*** Dataset excerpts ***
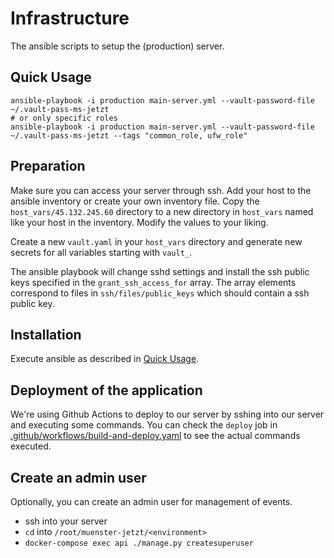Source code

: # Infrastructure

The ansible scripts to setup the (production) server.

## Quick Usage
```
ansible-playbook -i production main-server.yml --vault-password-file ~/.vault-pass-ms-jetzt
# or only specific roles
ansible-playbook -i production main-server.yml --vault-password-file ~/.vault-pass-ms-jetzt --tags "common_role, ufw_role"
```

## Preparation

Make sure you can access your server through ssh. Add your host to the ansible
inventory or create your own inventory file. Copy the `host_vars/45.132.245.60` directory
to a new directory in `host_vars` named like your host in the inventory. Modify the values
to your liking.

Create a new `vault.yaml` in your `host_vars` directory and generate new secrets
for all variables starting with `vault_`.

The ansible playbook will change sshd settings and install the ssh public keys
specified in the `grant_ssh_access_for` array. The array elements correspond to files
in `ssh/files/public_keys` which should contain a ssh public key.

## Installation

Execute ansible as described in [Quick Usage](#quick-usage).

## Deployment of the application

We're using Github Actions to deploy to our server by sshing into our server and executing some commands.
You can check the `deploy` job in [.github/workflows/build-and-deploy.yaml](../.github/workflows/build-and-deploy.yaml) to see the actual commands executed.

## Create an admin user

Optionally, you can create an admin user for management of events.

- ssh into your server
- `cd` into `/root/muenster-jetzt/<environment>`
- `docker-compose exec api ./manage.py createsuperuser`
***
## Description of the task
An answer is complete only when it holds every line above containing the string "server".

## Result
The ansible scripts to setup the (production) server.
ansible-playbook -i production main-server.yml --vault-password-file ~/.vault-pass-ms-jetzt
ansible-playbook -i production main-server.yml --vault-password-file ~/.vault-pass-ms-jetzt --tags "common_role, ufw_role"
Make sure you can access your server through ssh. Add your host to the ansible
We're using Github Actions to deploy to our server by sshing into our server and executing some commands.
- ssh into your server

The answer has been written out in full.